▶ Required work: Going through the entries below, find how many lines hold "result", then give that number alone.

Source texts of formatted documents

· · ·

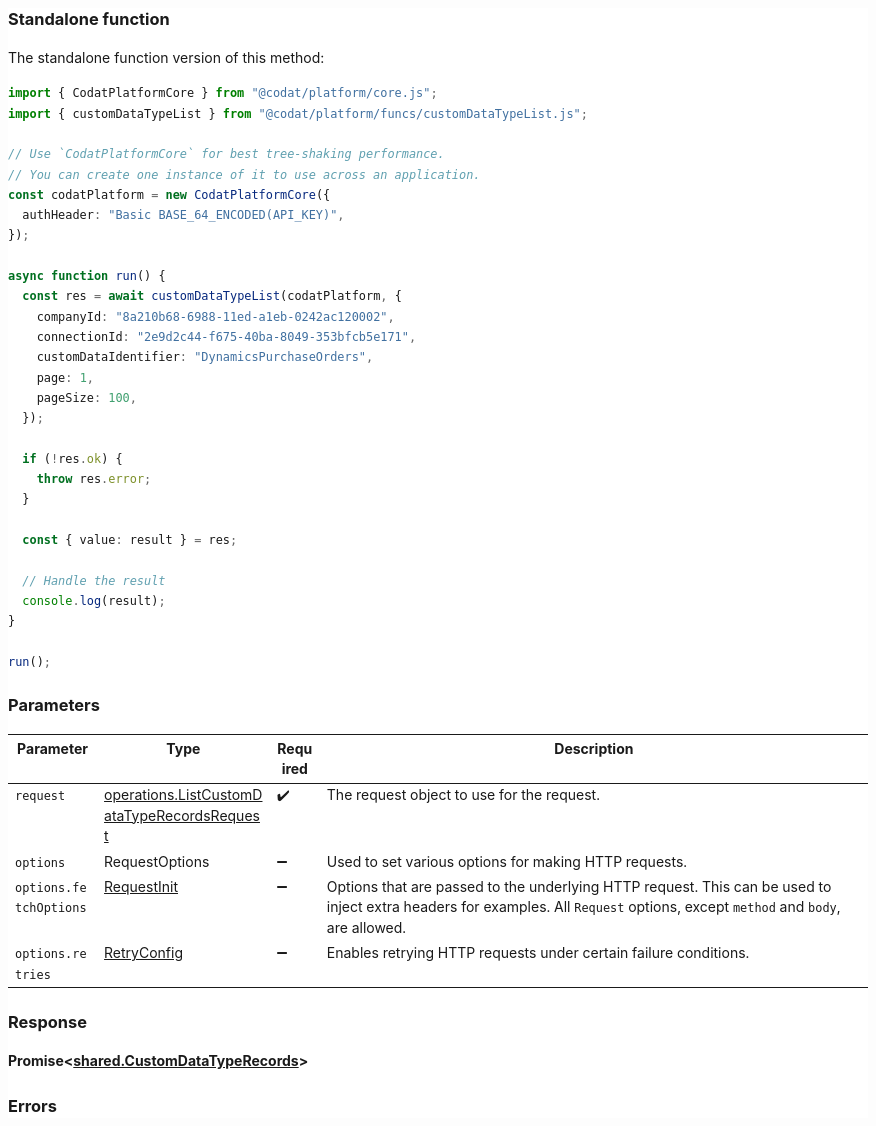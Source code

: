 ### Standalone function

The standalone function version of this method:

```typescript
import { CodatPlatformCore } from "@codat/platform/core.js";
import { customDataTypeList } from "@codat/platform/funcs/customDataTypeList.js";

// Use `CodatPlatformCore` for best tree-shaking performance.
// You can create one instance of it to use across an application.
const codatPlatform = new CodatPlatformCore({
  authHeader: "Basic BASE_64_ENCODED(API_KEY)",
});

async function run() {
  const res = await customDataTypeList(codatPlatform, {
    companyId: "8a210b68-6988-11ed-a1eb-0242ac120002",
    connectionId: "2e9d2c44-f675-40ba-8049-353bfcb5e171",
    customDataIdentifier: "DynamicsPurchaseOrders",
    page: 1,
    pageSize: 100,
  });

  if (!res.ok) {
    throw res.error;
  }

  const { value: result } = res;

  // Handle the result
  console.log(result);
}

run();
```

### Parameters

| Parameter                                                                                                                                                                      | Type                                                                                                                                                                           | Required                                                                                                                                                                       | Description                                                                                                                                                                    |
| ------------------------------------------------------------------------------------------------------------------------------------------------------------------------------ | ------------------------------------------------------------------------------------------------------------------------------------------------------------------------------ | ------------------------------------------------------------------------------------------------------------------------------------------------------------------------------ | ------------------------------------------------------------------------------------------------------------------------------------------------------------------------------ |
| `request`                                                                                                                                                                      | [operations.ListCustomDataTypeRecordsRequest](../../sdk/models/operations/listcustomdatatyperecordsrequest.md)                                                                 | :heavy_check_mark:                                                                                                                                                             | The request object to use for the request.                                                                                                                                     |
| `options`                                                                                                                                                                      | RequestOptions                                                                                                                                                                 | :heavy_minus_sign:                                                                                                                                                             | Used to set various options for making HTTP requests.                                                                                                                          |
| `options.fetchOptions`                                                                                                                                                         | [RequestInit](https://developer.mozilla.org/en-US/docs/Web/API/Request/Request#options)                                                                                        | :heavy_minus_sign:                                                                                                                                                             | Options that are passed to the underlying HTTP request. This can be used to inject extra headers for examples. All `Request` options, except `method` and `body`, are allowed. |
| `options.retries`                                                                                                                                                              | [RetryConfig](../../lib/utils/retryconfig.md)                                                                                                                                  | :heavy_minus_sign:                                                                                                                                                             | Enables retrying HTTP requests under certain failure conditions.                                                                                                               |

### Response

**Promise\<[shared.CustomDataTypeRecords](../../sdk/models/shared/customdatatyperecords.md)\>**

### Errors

· · ·

▶ Written answer: 3